La maison familiale. Huis clos de passions exacerbées, de corps impotents vieillissants, des reproches que l'on fait quand, au déclin de sa vie, on n'a pas su jouir de sa clarté. Huis comme une porte claquée sur ce qui n'a pas été dit, ce qui voudrait se dire mais ne sait que se taire. […] et partout, sur les murs et les meubles, des photos d'Ariane qui me fixaient de leur regard aveugle. Mon père picolait, ma mère s'accrochait des lambeaux de cervelle aux épines noires du deuil. Elle qui avait le don de tout transformer en ruines, cultivant le décombre. Comme on a la main verte, elle avait la main noire et je tremblais d'effroi chaque fois qu'elle m'approchait.

Agathe, enfant non désirée venue sur le tard, a toujours été laissée pour compte. Mais la mort brutale d'Ariane, la grande sœur, la fille adorée, déclenchera contre l'enfant une déferlante de souffrance et de haine que plus personne ne semble pouvoir contrôler. La mère enfermée dans son rôle de bourreau bascule dans la violence et la folie, le père fuit lâchement dans l'alcool et Agathe tente de se faire oublier et tremble. Elle s'est murée dans un lieu inaccessible à la parole, s'inflige des blessures et joue avec le suicide pour se sentir exister.

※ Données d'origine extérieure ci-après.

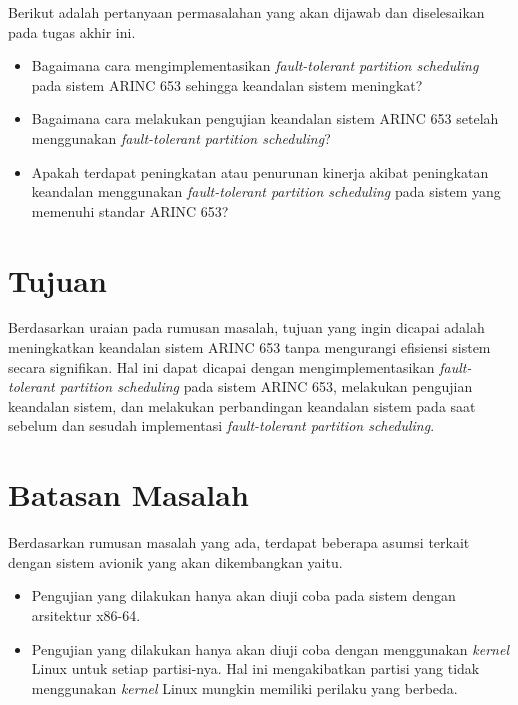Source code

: Berikut adalah pertanyaan permasalahan yang akan dijawab dan diselesaikan pada tugas akhir ini.

\begin{itemize}

    \item Bagaimana cara mengimplementasikan \textit{fault-tolerant partition scheduling} pada
    	    sistem ARINC 653 sehingga keandalan sistem meningkat?

    \item Bagaimana cara melakukan pengujian keandalan sistem ARINC 653 setelah menggunakan
    	    \textit{fault-tolerant partition scheduling}?

    \item Apakah terdapat peningkatan atau penurunan kinerja akibat peningkatan keandalan
    	    menggunakan \textit{fault-tolerant partition scheduling} pada sistem yang memenuhi
    	    standar ARINC 653?

\end{itemize}

\section{Tujuan}
\label{section:tujuan}

Berdasarkan uraian pada rumusan masalah, tujuan yang ingin dicapai adalah meningkatkan keandalan
sistem ARINC 653 tanpa mengurangi efisiensi sistem secara signifikan. Hal ini dapat dicapai
dengan mengimplementasikan \textit{fault-tolerant partition scheduling} pada sistem ARINC 653,
melakukan pengujian keandalan sistem, dan melakukan perbandingan keandalan sistem pada saat
sebelum dan sesudah implementasi \textit{fault-tolerant partition scheduling}.

\section{Batasan Masalah}
\label{section:batasan_masalah}

Berdasarkan rumusan masalah yang ada, terdapat beberapa asumsi terkait dengan sistem avionik
yang akan dikembangkan yaitu.

\begin{itemize}

    \item Pengujian yang dilakukan hanya akan diuji coba pada sistem dengan
    	    arsitektur x86-64.

    \item Pengujian yang dilakukan hanya akan diuji coba dengan menggunakan
    	    \textit{kernel} Linux untuk setiap partisi-nya.  Hal ini mengakibatkan partisi yang
    	    tidak menggunakan \textit{kernel} Linux mungkin memiliki perilaku yang berbeda.

\end{itemize}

Adulte, Agathe a une intelligence un peu au dessus de la moyenne, révélera l'expertise du psychiatre du tribunal. Mais après ça se gâte. Clivage…élaborations délirantes…Saint Ptôme, Saint Drome, Saint Posium, priez pour nous, envoyez un miracle pour comprendre. Un cas complexe, très complexe traduira avec détachement l'accusée.

Entre normalité et marge, la frontière est ténue et une trop grande souffrance jamais exprimée peut se muer en monstruosité. Cette enfance massacrée, destructrice ne pourra alors trouver comme issue que la violence et le sang.

Un récit décousu, pulsionnel, terrible, à l'allure de coup de poing pour une intrigue épurée. Une fin en suspens qui laisse le lecteur décider au procès final qui est la victime et qui le bourreau. Un drame de la vie à l'état brut raconté sans complaisance ou voyeurisme mais avec beaucoup de sensibilité. Une écriture sobre et juste, tour à tour classique ou brutale, qui fait mouche.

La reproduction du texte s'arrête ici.